Hello. My name is Andrew Smith, 27 years old from (just moved here) Lansing, Michigan. I have been dipping for almost 2 years. Grizzly Long Cut Wintergreen and Mint. I've always had a mouth fixation since childhood. Chewing my fingernails, chewing on paper/plastic. My friend introduced me to Camel SNUS, and that soon progressed to the Grizzly. The dip fulfilled everything I needed. Gave me the buzz that I seek, being a casual drug seeker. I don't go out of my way for prescription pills, but when they are prescribed to me, I typically abuse them.
I quit on Monday April, 29th, and was good up until yesterday. I was out at a sports bar watching my Tigers barely beat the horrible Astros. Drank a few beers, which I knew was a mistake. My favorite time to chew is when I am either smoking pot (I love pot, but that is a WHOLE NOTHER legal/moral discussion) and when I drink beer. On the way home I stopped at a gas station and I broke. Walked up to the counter ashamed of myself and said "Grizzly Long Cut Wintergreen, please"
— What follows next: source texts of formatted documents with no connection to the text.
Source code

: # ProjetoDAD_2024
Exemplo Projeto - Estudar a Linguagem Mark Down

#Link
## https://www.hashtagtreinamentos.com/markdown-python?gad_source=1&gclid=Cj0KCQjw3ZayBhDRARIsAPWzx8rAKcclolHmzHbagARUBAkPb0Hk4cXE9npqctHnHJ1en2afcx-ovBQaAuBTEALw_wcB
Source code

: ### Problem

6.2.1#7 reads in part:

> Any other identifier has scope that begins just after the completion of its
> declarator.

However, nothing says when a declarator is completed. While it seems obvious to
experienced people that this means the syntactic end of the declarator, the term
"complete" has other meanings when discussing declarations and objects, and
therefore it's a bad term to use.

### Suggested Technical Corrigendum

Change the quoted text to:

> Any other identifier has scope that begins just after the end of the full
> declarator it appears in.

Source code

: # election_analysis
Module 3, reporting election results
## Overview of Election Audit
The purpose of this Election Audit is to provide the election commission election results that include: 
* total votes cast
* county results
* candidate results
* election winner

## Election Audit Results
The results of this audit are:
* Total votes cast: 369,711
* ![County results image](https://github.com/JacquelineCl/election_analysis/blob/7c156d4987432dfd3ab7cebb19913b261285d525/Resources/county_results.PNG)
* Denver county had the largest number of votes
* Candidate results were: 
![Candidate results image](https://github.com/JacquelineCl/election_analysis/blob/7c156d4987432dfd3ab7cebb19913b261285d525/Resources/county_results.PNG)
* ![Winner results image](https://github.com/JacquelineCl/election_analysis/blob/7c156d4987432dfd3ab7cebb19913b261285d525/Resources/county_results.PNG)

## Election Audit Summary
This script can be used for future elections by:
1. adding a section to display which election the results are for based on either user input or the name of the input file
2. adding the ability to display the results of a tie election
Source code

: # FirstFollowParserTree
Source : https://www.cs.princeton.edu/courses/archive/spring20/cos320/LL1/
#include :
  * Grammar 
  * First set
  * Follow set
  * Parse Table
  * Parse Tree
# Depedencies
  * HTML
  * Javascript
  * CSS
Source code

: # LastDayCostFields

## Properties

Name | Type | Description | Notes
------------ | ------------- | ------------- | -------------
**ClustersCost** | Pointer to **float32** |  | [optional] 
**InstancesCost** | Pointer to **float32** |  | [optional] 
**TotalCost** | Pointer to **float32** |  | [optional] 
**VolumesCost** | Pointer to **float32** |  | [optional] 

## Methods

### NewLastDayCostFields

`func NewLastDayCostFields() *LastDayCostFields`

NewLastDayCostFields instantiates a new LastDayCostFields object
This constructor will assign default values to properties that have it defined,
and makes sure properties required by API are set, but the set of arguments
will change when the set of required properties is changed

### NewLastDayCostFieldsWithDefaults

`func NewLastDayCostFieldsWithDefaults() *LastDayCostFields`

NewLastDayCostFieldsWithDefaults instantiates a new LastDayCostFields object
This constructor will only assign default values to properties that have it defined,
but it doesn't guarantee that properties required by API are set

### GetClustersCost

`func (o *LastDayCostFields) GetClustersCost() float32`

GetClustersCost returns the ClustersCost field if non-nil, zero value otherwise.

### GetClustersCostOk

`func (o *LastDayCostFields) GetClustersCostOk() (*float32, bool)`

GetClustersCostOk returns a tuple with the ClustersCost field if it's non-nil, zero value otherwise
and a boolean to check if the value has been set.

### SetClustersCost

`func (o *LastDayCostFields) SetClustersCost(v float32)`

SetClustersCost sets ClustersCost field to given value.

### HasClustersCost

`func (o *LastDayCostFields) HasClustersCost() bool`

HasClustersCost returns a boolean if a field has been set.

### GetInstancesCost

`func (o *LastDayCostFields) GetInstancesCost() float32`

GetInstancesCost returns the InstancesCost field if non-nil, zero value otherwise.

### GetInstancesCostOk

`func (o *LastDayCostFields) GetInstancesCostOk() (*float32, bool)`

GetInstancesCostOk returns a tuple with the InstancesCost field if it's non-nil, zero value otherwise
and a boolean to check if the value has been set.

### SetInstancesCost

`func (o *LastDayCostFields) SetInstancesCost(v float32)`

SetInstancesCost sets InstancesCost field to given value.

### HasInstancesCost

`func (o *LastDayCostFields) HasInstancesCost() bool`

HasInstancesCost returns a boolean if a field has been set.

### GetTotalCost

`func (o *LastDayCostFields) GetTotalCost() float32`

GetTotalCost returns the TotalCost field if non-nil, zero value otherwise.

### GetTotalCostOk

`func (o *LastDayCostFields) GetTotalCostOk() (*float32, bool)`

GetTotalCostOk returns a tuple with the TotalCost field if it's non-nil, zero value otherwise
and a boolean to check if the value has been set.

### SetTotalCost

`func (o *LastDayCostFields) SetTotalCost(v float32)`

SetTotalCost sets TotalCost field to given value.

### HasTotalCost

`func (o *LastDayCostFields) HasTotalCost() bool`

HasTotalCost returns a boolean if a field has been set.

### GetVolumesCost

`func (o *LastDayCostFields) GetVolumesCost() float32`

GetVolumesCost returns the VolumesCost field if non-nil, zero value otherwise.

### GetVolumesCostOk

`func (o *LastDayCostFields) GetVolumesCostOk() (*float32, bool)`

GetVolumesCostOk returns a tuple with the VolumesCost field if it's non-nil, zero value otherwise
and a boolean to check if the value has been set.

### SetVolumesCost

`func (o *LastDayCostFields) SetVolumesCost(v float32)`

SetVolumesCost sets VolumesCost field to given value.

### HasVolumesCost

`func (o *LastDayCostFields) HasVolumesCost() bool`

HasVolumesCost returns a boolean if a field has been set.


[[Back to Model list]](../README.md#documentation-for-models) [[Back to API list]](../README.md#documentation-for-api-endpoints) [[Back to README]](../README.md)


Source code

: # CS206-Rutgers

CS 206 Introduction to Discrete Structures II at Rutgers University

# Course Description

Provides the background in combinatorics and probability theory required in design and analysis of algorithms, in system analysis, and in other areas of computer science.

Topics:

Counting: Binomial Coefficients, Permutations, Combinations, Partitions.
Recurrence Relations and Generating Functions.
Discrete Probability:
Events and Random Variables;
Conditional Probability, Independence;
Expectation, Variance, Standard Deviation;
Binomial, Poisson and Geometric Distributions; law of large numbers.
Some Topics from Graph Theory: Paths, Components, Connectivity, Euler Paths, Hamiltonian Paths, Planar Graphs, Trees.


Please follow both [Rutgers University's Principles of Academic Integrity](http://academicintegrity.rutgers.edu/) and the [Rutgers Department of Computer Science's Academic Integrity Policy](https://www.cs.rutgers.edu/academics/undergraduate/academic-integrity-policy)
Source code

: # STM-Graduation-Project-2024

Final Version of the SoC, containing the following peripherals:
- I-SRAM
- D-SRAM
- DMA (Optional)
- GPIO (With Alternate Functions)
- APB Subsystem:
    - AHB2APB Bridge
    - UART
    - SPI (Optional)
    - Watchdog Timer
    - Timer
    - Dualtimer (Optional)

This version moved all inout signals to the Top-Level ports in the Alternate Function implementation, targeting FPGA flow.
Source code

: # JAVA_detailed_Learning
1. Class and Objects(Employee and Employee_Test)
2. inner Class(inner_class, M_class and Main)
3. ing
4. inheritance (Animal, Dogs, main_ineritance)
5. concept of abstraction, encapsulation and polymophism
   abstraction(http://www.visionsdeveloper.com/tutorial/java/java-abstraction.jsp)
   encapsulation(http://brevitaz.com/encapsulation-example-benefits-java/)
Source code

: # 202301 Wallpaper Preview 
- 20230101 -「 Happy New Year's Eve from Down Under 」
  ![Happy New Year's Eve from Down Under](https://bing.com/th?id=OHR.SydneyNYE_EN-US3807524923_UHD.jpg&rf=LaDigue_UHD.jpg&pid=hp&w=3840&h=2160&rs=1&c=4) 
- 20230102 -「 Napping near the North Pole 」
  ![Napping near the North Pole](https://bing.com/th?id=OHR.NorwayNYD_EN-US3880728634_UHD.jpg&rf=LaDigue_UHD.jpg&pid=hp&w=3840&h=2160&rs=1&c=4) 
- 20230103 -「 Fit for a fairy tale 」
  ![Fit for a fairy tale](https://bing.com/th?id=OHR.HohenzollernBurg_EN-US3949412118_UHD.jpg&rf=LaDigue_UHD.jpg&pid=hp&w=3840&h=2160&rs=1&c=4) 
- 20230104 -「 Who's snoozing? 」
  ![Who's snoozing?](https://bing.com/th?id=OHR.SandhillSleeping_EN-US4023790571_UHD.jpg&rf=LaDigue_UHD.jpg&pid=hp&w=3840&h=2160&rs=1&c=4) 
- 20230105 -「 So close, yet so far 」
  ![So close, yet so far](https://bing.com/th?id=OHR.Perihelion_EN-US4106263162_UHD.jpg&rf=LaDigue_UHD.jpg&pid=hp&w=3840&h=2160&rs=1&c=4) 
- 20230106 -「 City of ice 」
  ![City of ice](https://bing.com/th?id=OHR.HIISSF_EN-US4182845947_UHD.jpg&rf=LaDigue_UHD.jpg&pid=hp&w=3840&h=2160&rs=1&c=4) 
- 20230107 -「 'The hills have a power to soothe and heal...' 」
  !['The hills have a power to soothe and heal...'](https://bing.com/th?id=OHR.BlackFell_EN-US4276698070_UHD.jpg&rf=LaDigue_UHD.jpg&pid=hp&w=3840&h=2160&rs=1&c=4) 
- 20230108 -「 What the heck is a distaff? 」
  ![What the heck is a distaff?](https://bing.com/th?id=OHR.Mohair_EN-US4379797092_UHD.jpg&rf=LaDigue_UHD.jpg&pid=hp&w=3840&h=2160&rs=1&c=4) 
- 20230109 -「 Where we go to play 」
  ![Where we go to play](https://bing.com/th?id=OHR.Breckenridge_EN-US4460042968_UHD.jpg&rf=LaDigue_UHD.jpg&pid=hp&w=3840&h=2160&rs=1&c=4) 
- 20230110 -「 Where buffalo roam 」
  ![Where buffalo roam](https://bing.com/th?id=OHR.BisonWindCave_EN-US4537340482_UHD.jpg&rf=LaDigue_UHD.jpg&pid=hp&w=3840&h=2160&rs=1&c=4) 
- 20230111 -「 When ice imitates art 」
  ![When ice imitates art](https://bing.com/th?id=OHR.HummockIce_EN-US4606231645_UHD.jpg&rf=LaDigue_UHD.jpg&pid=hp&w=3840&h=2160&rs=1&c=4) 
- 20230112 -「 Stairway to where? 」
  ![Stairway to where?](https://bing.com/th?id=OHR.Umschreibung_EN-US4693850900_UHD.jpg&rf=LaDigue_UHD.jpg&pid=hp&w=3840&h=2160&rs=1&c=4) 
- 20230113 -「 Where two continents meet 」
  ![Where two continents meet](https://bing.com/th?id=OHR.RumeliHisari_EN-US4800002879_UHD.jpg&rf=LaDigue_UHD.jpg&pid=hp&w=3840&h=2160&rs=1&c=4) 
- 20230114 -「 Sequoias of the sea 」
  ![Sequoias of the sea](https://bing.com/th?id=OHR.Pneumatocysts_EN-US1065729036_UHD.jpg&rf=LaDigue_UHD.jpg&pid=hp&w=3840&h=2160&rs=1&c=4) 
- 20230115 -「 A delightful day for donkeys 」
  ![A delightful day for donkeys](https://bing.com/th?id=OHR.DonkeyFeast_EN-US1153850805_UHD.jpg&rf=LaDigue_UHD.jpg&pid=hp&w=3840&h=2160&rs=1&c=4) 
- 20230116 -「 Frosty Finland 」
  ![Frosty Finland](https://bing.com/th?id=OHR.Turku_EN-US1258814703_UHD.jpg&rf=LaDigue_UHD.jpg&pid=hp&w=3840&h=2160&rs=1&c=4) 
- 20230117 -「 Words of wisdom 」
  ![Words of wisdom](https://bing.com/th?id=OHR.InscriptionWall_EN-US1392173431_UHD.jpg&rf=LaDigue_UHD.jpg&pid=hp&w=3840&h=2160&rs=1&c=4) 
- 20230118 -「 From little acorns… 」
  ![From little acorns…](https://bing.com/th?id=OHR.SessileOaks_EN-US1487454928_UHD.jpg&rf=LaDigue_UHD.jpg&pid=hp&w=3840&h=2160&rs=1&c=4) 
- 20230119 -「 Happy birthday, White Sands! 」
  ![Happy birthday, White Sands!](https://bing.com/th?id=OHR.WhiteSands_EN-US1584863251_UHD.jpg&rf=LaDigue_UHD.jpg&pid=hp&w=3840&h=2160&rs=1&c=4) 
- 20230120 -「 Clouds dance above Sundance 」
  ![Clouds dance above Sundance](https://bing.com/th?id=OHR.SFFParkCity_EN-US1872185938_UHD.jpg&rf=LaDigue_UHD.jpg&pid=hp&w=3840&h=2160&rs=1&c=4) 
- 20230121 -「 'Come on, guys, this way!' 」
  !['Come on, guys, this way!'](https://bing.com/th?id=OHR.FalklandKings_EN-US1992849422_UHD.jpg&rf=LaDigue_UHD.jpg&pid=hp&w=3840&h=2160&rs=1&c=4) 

I cracked. After almost 4 days of surviving. Not being able to sleep, not wanting to talk to anybody. Just sitting up in my bedroom watching CSI, listenting to my books and playing with my dogs. I cracked. Now, just over 12 hours later, my can is almost done and I can't do this again. I have had multiple bouts of crying, I even smoked a few ciggarettes trying to survive the onslaught of mind games that my head was putting me through (I HATE ciggarettes, growing up my family tortured me with them. Always chain smoking, irritating my lungs and my eyes. I truly do hate ciggerettes, which is why I felt safe to smoke one to take the edge off)
I am hoping that this forum can help me in times of need. My wife gets home in about an hour. I got one dip left to finish. Yeah, I know I should throw it out, but if I were that strong, I wouldn't need help to quit.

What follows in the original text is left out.